* WORK REQUEST
Every line of the material must be copied exactly.

* INFORMATION PROVIDED
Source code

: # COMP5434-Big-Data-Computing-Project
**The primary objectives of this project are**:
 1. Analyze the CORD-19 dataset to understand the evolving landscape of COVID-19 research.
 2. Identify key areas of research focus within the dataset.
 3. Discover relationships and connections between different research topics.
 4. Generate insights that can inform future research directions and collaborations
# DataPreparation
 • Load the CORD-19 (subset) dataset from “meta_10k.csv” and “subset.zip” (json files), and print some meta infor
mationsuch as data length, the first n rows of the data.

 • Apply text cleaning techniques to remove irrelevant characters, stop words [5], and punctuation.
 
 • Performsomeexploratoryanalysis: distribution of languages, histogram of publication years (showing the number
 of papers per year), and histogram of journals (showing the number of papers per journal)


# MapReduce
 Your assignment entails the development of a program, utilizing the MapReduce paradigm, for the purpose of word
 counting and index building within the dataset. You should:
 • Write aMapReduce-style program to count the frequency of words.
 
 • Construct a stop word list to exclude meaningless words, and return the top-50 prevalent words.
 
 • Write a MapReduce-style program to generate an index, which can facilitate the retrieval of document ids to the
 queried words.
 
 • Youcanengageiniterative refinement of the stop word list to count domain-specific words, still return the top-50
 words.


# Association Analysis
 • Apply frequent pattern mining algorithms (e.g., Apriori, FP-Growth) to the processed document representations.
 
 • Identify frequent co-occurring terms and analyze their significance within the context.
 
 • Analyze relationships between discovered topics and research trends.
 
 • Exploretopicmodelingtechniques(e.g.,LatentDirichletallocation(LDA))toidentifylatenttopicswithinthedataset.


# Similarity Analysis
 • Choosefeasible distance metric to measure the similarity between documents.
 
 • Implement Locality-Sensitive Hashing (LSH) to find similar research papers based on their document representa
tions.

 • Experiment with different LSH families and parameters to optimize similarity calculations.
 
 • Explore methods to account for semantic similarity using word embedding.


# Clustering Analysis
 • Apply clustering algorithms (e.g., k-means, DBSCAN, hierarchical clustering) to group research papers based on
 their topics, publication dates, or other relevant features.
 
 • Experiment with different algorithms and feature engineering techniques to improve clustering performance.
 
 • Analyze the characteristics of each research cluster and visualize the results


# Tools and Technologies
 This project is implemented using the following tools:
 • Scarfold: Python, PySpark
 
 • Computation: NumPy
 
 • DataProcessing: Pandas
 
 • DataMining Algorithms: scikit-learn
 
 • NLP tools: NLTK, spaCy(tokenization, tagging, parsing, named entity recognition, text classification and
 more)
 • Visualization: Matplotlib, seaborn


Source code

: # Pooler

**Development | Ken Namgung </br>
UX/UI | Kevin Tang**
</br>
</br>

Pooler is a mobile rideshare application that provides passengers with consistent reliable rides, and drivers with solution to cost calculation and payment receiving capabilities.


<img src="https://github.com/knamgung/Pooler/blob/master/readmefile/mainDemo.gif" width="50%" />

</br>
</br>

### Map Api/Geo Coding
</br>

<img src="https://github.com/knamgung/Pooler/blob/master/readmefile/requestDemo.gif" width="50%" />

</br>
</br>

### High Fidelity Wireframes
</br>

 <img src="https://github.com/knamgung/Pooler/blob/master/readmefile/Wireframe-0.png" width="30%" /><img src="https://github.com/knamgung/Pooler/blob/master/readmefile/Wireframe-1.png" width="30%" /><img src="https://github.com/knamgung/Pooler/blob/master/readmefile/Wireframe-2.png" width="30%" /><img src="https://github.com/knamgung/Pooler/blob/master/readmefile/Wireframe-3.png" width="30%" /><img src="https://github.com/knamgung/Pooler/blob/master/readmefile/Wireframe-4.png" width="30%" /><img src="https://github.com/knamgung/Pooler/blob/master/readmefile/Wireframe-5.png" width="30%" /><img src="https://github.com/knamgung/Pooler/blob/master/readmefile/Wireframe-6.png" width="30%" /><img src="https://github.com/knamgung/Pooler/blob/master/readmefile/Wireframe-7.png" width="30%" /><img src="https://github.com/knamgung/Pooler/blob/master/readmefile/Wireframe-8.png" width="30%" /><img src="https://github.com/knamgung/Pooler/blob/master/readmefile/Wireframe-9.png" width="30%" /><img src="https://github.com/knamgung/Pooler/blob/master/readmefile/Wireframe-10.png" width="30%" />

* SOLUTION TO THE PROBLEM
Source code

: # COMP5434-Big-Data-Computing-Project
**The primary objectives of this project are**:
 1. Analyze the CORD-19 dataset to understand the evolving landscape of COVID-19 research.
 2. Identify key areas of research focus within the dataset.
 3. Discover relationships and connections between different research topics.
 4. Generate insights that can inform future research directions and collaborations
# DataPreparation
 • Load the CORD-19 (subset) dataset from “meta_10k.csv” and “subset.zip” (json files), and print some meta infor
mationsuch as data length, the first n rows of the data.

 • Apply text cleaning techniques to remove irrelevant characters, stop words [5], and punctuation.
 
 • Performsomeexploratoryanalysis: distribution of languages, histogram of publication years (showing the number
 of papers per year), and histogram of journals (showing the number of papers per journal)


# MapReduce
 Your assignment entails the development of a program, utilizing the MapReduce paradigm, for the purpose of word
 counting and index building within the dataset. You should:
 • Write aMapReduce-style program to count the frequency of words.
 
 • Construct a stop word list to exclude meaningless words, and return the top-50 prevalent words.
 
 • Write a MapReduce-style program to generate an index, which can facilitate the retrieval of document ids to the
 queried words.
 
 • Youcanengageiniterative refinement of the stop word list to count domain-specific words, still return the top-50
 words.


# Association Analysis
 • Apply frequent pattern mining algorithms (e.g., Apriori, FP-Growth) to the processed document representations.
 
 • Identify frequent co-occurring terms and analyze their significance within the context.
 
 • Analyze relationships between discovered topics and research trends.
 
 • Exploretopicmodelingtechniques(e.g.,LatentDirichletallocation(LDA))toidentifylatenttopicswithinthedataset.


# Similarity Analysis
 • Choosefeasible distance metric to measure the similarity between documents.
 
 • Implement Locality-Sensitive Hashing (LSH) to find similar research papers based on their document representa
tions.

 • Experiment with different LSH families and parameters to optimize similarity calculations.
 
 • Explore methods to account for semantic similarity using word embedding.


# Clustering Analysis
 • Apply clustering algorithms (e.g., k-means, DBSCAN, hierarchical clustering) to group research papers based on
 their topics, publication dates, or other relevant features.
 
 • Experiment with different algorithms and feature engineering techniques to improve clustering performance.
 
 • Analyze the characteristics of each research cluster and visualize the results


# Tools and Technologies
 This project is implemented using the following tools:
 • Scarfold: Python, PySpark
 
 • Computation: NumPy
 
 • DataProcessing: Pandas
 
 • DataMining Algorithms: scikit-learn
 
 • NLP tools: NLTK, spaCy(tokenization, tagging, parsing, named entity recognition, text classification and
 more)
 • Visualization: Matplotlib, seaborn


Source code

: # Pooler

**Development | Ken Namgung </br>
UX/UI | Kevin Tang**
</br>
</br>

Pooler is a mobile rideshare application that provides passengers with consistent reliable rides, and drivers with solution to cost calculation and payment receiving capabilities.


<img src="https://github.com/knamgung/Pooler/blob/master/readmefile/mainDemo.gif" width="50%" />

</br>
</br>

### Map Api/Geo Coding
</br>

<img src="https://github.com/knamgung/Pooler/blob/master/readmefile/requestDemo.gif" width="50%" />

</br>
</br>

### High Fidelity Wireframes
</br>

 <img src="https://github.com/knamgung/Pooler/blob/master/readmefile/Wireframe-0.png" width="30%" /><img src="https://github.com/knamgung/Pooler/blob/master/readmefile/Wireframe-1.png" width="30%" /><img src="https://github.com/knamgung/Pooler/blob/master/readmefile/Wireframe-2.png" width="30%" /><img src="https://github.com/knamgung/Pooler/blob/master/readmefile/Wireframe-3.png" width="30%" /><img src="https://github.com/knamgung/Pooler/blob/master/readmefile/Wireframe-4.png" width="30%" /><img src="https://github.com/knamgung/Pooler/blob/master/readmefile/Wireframe-5.png" width="30%" /><img src="https://github.com/knamgung/Pooler/blob/master/readmefile/Wireframe-6.png" width="30%" /><img src="https://github.com/knamgung/Pooler/blob/master/readmefile/Wireframe-7.png" width="30%" /><img src="https://github.com/knamgung/Pooler/blob/master/readmefile/Wireframe-8.png" width="30%" /><img src="https://github.com/knamgung/Pooler/blob/master/readmefile/Wireframe-9.png" width="30%" /><img src="https://github.com/knamgung/Pooler/blob/master/readmefile/Wireframe-10.png" width="30%" />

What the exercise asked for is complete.